[Data records]

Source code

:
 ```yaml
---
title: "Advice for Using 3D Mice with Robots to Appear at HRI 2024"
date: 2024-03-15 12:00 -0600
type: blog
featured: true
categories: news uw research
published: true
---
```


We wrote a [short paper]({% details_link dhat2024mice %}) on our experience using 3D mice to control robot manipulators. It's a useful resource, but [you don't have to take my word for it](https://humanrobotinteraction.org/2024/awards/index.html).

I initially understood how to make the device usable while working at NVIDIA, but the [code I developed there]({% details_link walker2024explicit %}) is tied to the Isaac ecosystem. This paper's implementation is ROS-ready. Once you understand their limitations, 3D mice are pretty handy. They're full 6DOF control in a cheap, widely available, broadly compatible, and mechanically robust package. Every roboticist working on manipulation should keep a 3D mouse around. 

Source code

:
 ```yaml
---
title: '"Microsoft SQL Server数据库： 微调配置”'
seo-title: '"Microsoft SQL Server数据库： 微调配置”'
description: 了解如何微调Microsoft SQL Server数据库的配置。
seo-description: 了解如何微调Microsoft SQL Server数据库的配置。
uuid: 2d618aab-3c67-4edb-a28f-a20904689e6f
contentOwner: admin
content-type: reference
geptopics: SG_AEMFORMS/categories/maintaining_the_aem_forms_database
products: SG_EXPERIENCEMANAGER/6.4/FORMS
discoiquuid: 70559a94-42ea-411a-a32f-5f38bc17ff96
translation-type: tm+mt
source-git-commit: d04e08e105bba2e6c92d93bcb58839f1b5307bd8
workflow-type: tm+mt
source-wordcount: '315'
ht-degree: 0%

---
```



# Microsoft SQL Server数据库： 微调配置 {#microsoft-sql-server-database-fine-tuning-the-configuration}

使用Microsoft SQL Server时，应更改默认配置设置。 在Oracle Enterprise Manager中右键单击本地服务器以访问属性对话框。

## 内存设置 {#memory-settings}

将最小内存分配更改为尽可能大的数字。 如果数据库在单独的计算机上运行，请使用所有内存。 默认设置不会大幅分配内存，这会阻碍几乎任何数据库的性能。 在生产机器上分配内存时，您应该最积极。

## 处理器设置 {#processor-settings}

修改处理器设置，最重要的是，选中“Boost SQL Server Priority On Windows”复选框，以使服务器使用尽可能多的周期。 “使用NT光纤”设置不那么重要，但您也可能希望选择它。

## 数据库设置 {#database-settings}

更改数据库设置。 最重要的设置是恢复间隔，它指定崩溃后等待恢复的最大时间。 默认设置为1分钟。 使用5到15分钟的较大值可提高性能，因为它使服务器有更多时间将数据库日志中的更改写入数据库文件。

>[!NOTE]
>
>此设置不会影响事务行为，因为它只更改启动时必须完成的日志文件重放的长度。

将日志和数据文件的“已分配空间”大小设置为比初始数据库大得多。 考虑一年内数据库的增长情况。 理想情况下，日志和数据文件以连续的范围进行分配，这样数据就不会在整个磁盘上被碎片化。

--

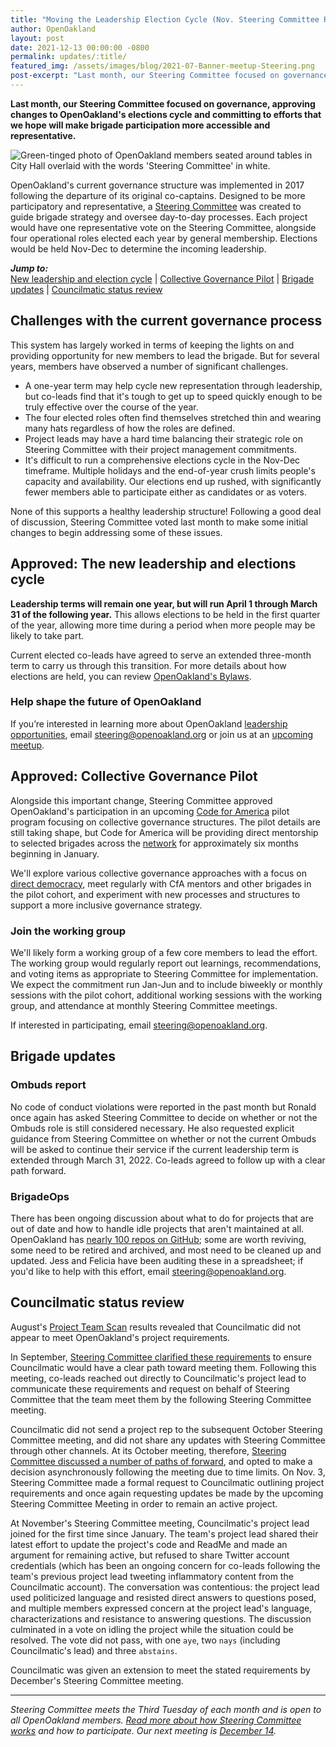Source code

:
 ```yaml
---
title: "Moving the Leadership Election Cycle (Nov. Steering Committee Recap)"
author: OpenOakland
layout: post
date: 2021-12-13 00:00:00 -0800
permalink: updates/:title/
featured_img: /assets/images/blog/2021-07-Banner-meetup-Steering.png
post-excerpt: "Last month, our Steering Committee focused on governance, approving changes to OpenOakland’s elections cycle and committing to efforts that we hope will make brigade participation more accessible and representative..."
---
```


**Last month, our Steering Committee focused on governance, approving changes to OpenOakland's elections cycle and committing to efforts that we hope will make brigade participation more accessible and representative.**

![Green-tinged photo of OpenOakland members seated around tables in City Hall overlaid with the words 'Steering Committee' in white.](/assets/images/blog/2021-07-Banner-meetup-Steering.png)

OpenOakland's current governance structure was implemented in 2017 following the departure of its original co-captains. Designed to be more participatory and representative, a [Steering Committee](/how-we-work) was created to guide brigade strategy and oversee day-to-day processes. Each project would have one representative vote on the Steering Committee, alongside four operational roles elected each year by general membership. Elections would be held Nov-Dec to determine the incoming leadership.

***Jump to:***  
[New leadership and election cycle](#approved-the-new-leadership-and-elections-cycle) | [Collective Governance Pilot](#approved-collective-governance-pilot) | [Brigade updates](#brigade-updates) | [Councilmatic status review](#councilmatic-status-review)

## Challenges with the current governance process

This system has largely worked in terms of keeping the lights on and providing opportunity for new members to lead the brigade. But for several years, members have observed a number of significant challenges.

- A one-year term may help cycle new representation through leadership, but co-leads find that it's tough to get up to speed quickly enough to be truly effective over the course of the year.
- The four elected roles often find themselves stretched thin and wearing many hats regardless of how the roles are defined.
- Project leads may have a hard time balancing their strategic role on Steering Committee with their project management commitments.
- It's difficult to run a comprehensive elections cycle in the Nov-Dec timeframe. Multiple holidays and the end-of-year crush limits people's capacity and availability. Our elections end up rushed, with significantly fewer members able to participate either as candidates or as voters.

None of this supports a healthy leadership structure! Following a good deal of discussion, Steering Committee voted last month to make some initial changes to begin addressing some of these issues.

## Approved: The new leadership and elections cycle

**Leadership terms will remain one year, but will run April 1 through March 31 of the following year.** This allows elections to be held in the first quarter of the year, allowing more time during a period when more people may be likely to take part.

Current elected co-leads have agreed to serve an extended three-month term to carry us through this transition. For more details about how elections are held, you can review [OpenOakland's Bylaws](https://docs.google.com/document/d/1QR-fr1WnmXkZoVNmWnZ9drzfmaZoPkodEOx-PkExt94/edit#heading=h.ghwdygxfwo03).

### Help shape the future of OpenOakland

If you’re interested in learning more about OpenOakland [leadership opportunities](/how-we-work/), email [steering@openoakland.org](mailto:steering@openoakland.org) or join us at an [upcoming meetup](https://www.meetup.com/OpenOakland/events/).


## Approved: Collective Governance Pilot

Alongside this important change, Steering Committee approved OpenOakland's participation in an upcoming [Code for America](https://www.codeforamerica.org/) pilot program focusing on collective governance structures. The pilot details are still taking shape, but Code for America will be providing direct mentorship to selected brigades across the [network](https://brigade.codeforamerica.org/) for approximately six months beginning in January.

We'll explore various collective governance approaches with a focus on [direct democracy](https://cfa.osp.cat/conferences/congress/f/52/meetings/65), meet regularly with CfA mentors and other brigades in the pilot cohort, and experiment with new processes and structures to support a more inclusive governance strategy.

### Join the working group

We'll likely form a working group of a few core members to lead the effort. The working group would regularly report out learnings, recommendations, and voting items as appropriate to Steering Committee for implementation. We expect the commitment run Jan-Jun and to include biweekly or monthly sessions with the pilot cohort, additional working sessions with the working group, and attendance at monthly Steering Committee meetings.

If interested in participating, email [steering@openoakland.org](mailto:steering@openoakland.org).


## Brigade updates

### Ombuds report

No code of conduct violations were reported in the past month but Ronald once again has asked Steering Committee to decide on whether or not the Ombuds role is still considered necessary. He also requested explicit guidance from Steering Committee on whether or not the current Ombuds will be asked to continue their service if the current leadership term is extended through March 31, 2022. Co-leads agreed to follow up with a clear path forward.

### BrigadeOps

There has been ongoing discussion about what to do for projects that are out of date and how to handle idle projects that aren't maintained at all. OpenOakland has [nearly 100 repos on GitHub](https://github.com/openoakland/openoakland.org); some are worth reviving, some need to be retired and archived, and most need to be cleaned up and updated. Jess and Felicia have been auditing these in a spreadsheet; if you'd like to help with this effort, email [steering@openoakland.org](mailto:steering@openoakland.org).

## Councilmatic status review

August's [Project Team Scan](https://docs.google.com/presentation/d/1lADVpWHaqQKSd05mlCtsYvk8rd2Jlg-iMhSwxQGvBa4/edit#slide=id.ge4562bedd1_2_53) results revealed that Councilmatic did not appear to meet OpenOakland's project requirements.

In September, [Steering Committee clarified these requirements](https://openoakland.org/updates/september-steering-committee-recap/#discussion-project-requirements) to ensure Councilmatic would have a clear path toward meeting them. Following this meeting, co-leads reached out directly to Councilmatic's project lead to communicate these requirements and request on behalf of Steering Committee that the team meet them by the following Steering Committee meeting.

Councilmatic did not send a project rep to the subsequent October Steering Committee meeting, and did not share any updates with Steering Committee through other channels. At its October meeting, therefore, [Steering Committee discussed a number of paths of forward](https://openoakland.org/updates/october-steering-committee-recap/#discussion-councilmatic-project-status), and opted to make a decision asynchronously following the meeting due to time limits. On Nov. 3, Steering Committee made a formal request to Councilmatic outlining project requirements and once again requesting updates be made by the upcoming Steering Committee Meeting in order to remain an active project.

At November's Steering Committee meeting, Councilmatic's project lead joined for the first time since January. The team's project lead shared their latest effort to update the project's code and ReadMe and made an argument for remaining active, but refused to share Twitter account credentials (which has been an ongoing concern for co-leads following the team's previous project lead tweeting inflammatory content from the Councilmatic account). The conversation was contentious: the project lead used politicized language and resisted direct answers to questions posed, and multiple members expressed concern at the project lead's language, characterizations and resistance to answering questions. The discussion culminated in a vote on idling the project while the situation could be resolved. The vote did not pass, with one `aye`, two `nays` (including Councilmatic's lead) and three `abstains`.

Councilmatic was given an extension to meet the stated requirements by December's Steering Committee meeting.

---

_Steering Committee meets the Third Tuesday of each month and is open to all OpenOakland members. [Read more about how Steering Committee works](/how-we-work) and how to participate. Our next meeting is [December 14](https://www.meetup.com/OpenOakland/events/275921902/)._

→ **Instructions to follow**
How many of the lines in the records include the string "settings"? Reply with the number alone.

→ **Result of this exercise**
3